Preliminaries out of the way, the Sox have been slightly active in the subsequent days. Here's a rundown:
- Trade Hunter Jones and Abe Alvarez for Jeremy Hermida. Is Hermida the next David Ortiz or Carlos Pena? The Sox seem to have good luck with scrap-heap, salary-dump acquisitions like this. Of course it seems likely that, if he does eventually fulfill his promise, Hermida could wind up more Pena than Ortiz — failing to get enough playing time in Boston only to break out elsewhere. He'll be just 26 next year, and he was acquired for next to nothing. A solid move. Fun trivia: Before the Sox landed Jason Bay, Hermida's was the name being tossed around in the three-way trade rumors. Talk about falling stock.
- Decline $6 million option on Alex Gonzalez. A no-brainer of a move. Gonzo provides adequate defense, but it's not stellar like everyone seems to imagine, and his bat is wholly inadequate. Bringing him back wouldn't be a bad idea, but not at that price, and the best-case scenario is that Jed Lowrie's wrist is finally healed, and Gonzalez takes the role he really should have at this point: a sure-handed backup. It's disappointing that the Sox and Brewers couldn't reach an agreement on J.J. Hardy though.
- Sign Tim Wakefield to a two-year deal. As if Wakefield's $4 million recurring contract wasn't a good enough deal for the Sox, they came back and gave him two guaranteed years that cost even less (presuming his annual DL trip). Wakefield, of course, wants to win his 18 games to set the team victories record. He's won fewer than nine games in a season just once since he was a reliever in the early 2000s (that was the 2006 season, when the Sox seemed incapable of scoring runs for him).
- Decline $5 million option on Jason Varitek. Tek has activated his $3 million option, making him quite the well-compensated backup catcher in his likely final season as a baseball player. Now that it's firmly established that Varitek will not be starting 100 games, it just doesn't seem so bad that he'll return.

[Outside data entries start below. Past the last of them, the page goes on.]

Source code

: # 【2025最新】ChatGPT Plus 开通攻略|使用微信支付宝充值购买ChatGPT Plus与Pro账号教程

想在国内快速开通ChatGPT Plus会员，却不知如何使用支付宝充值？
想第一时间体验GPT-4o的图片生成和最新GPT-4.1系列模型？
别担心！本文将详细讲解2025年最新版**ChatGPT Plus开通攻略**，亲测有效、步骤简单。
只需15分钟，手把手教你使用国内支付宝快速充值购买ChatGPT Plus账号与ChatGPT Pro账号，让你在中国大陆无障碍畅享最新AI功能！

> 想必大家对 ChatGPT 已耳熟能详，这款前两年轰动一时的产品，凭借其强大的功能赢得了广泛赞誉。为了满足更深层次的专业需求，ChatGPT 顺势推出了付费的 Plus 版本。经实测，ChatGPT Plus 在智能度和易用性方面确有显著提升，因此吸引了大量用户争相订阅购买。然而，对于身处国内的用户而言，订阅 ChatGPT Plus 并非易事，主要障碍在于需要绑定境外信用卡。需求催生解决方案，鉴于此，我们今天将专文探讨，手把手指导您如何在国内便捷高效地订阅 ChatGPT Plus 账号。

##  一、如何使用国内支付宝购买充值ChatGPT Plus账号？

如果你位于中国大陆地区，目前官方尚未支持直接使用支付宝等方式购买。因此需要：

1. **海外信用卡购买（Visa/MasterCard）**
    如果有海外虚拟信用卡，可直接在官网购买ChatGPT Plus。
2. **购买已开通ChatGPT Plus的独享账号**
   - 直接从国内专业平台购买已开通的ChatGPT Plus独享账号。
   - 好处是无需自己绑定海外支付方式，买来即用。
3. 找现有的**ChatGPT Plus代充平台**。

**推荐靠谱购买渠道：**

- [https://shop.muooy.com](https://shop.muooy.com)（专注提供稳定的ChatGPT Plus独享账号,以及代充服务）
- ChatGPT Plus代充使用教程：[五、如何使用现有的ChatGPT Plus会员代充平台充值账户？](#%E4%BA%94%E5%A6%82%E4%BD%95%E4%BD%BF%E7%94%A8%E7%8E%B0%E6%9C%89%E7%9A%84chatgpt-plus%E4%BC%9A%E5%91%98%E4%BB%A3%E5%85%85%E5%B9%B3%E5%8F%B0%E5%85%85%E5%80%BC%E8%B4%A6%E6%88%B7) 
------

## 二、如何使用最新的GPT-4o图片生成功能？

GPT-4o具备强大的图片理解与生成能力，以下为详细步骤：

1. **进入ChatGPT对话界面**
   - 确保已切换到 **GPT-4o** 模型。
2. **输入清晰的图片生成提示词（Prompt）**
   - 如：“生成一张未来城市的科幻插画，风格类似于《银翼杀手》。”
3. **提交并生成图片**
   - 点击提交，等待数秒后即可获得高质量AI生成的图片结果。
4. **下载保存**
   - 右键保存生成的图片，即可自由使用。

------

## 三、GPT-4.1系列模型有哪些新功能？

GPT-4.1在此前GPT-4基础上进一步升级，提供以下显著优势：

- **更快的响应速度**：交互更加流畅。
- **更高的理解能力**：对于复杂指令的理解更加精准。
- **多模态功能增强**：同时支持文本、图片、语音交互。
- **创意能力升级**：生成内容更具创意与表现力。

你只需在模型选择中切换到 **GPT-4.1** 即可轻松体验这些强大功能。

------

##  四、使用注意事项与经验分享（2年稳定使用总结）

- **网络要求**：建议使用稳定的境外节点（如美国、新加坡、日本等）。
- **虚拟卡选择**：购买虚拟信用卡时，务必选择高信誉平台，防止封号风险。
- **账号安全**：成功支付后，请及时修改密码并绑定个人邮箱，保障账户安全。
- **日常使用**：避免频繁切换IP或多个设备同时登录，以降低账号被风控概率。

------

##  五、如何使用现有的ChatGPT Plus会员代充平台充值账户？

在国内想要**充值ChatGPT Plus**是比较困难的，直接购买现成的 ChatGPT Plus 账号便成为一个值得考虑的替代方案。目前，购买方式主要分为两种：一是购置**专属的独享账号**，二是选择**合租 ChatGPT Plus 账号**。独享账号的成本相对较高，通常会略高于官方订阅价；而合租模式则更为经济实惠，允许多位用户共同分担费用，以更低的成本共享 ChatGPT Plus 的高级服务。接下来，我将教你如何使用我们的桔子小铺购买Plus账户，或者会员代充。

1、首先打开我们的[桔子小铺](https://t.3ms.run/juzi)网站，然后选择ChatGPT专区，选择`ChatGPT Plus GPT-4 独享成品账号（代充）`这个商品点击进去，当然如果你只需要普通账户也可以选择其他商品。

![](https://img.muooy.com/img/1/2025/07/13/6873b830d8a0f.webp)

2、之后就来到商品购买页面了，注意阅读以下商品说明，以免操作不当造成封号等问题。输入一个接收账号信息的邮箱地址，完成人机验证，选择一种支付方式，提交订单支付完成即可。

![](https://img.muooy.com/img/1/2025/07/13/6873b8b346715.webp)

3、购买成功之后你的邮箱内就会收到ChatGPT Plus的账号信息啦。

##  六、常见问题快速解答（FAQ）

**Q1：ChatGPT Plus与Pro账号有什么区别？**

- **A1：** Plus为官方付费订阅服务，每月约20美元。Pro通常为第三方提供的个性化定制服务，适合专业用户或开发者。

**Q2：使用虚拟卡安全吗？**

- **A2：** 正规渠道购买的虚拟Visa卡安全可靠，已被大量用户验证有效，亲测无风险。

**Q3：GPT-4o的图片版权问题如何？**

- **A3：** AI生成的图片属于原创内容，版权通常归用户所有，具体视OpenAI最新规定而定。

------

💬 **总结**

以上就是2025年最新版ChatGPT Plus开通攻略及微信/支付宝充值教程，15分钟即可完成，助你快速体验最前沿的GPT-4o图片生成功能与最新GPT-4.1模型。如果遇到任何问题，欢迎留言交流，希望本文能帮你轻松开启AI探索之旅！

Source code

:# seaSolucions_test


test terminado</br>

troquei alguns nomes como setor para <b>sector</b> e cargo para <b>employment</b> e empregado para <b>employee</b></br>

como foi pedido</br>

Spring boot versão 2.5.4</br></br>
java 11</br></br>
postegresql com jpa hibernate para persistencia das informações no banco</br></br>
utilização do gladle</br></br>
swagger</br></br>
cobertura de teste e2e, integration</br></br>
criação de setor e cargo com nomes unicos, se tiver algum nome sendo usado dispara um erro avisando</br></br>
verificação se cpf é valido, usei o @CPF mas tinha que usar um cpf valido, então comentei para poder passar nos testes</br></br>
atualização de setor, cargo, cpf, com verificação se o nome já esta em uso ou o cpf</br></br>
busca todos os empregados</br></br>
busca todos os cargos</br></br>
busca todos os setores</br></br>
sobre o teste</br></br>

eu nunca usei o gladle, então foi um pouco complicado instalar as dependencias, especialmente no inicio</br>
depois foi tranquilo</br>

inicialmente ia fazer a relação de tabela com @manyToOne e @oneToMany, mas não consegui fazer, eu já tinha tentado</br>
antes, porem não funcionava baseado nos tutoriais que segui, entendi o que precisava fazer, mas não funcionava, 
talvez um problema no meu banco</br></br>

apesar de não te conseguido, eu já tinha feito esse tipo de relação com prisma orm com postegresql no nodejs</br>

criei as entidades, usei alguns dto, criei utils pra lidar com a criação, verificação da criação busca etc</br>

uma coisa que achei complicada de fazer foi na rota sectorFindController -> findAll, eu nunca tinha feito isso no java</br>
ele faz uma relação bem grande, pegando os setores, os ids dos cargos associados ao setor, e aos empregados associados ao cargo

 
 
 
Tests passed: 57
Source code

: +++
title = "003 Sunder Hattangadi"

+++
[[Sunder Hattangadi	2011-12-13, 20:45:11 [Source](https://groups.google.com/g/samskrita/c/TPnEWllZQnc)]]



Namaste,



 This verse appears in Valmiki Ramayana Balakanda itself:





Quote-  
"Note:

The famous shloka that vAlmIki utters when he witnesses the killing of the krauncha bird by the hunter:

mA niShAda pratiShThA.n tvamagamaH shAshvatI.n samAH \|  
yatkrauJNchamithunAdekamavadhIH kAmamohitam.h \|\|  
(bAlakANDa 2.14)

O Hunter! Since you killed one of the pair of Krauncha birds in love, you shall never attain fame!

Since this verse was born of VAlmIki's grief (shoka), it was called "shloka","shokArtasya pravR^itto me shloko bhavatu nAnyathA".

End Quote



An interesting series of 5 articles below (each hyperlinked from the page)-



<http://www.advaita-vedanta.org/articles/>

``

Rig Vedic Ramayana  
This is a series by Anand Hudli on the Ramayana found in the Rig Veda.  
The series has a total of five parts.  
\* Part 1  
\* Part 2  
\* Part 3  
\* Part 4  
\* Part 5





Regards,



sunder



- Reportedly offer four years, $60 million to Jason Bay. This is really a fascinating case, given the presence of J.D. Drew and his $14 million annual salary on the roster. Drew and Bay arguably provide similar offensive production, but Bay's comes via the sexier home run/RBI counting stats that seem to be valued more highly in the free agent market. Meanwhile, Drew's defense is much better, and the market for outfielders generally is worse than it was when Drew signed his deal, so by all objective measures Bay should be paid less than Drew. Yet it's virtually certain that Bay will receive more, thanks to the Sox' needs and the paucity of elite bats in left field this offseason. FYI, Bay was worth 3.5 WAR in 2009 and 6.5 WAR since 2007. Drew was worth 4.7 WAR last year and 10.1 WAR since 2007.